• _Given records_
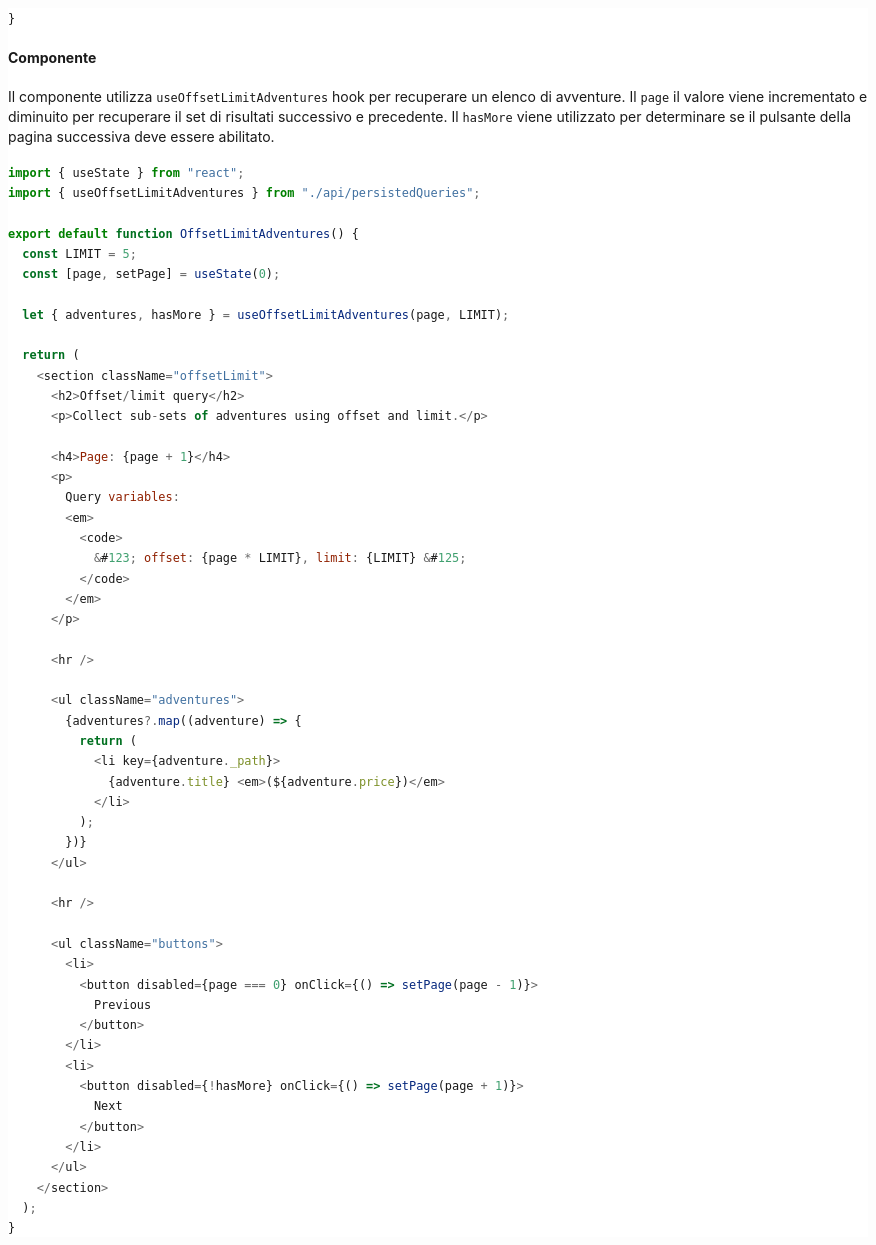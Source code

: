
```javascript
}
```

#### Componente

Il componente utilizza `useOffsetLimitAdventures` hook per recuperare un elenco di avventure. Il `page` il valore viene incrementato e diminuito per recuperare il set di risultati successivo e precedente. Il `hasMore` viene utilizzato per determinare se il pulsante della pagina successiva deve essere abilitato.

```javascript
import { useState } from "react";
import { useOffsetLimitAdventures } from "./api/persistedQueries";

export default function OffsetLimitAdventures() {
  const LIMIT = 5;
  const [page, setPage] = useState(0);

  let { adventures, hasMore } = useOffsetLimitAdventures(page, LIMIT);

  return (
    <section className="offsetLimit">
      <h2>Offset/limit query</h2>
      <p>Collect sub-sets of adventures using offset and limit.</p>

      <h4>Page: {page + 1}</h4>
      <p>
        Query variables:
        <em>
          <code>
            &#123; offset: {page * LIMIT}, limit: {LIMIT} &#125;
          </code>
        </em>
      </p>

      <hr />

      <ul className="adventures">
        {adventures?.map((adventure) => {
          return (
            <li key={adventure._path}>
              {adventure.title} <em>(${adventure.price})</em>
            </li>
          );
        })}
      </ul>

      <hr />

      <ul className="buttons">
        <li>
          <button disabled={page === 0} onClick={() => setPage(page - 1)}>
            Previous
          </button>
        </li>
        <li>
          <button disabled={!hasMore} onClick={() => setPage(page + 1)}>
            Next
          </button>
        </li>
      </ul>
    </section>
  );
}
```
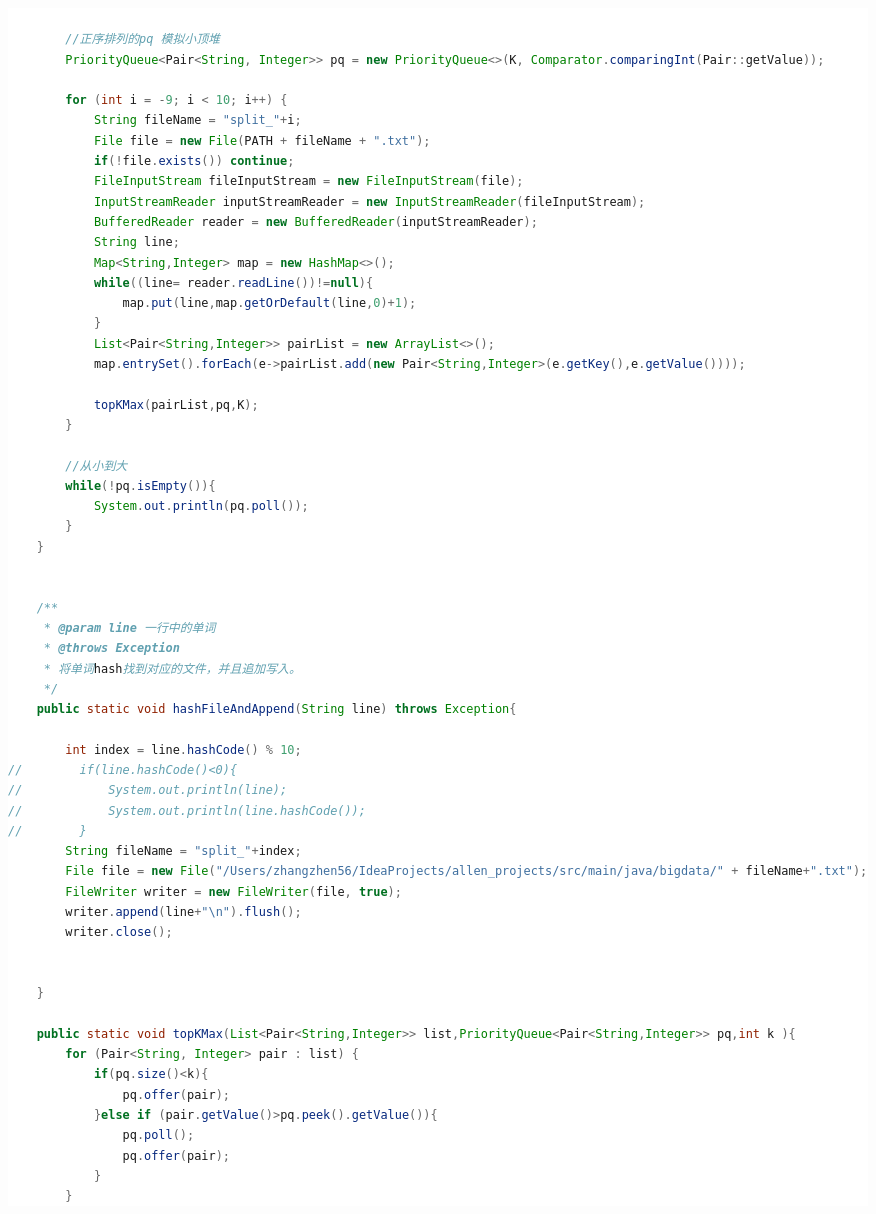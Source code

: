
 ```java

        //正序排列的pq 模拟小顶堆
        PriorityQueue<Pair<String, Integer>> pq = new PriorityQueue<>(K, Comparator.comparingInt(Pair::getValue));

        for (int i = -9; i < 10; i++) {
            String fileName = "split_"+i;
            File file = new File(PATH + fileName + ".txt");
            if(!file.exists()) continue;
            FileInputStream fileInputStream = new FileInputStream(file);
            InputStreamReader inputStreamReader = new InputStreamReader(fileInputStream);
            BufferedReader reader = new BufferedReader(inputStreamReader);
            String line;
            Map<String,Integer> map = new HashMap<>();
            while((line= reader.readLine())!=null){
                map.put(line,map.getOrDefault(line,0)+1);
            }
            List<Pair<String,Integer>> pairList = new ArrayList<>();
            map.entrySet().forEach(e->pairList.add(new Pair<String,Integer>(e.getKey(),e.getValue())));

            topKMax(pairList,pq,K);
        }
        
        //从小到大
        while(!pq.isEmpty()){
            System.out.println(pq.poll());
        }
    }


    /**
     * @param line 一行中的单词
     * @throws Exception
     * 将单词hash找到对应的文件，并且追加写入。
     */
    public static void hashFileAndAppend(String line) throws Exception{

        int index = line.hashCode() % 10;
//        if(line.hashCode()<0){
//            System.out.println(line);
//            System.out.println(line.hashCode());
//        }
        String fileName = "split_"+index;
        File file = new File("/Users/zhangzhen56/IdeaProjects/allen_projects/src/main/java/bigdata/" + fileName+".txt");
        FileWriter writer = new FileWriter(file, true);
        writer.append(line+"\n").flush();
        writer.close();


    }

    public static void topKMax(List<Pair<String,Integer>> list,PriorityQueue<Pair<String,Integer>> pq,int k ){
        for (Pair<String, Integer> pair : list) {
            if(pq.size()<k){
                pq.offer(pair);
            }else if (pair.getValue()>pq.peek().getValue()){
                pq.poll();
                pq.offer(pair);
            }
        }
```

• _Your task_
Scan the entries above, and wherever a line holds the string "static", copy it.

• _Answer to the exercise_
    public static void hashFileAndAppend(String line) throws Exception{
    public static void topKMax(List<Pair<String,Integer>> list,PriorityQueue<Pair<String,Integer>> pq,int k ){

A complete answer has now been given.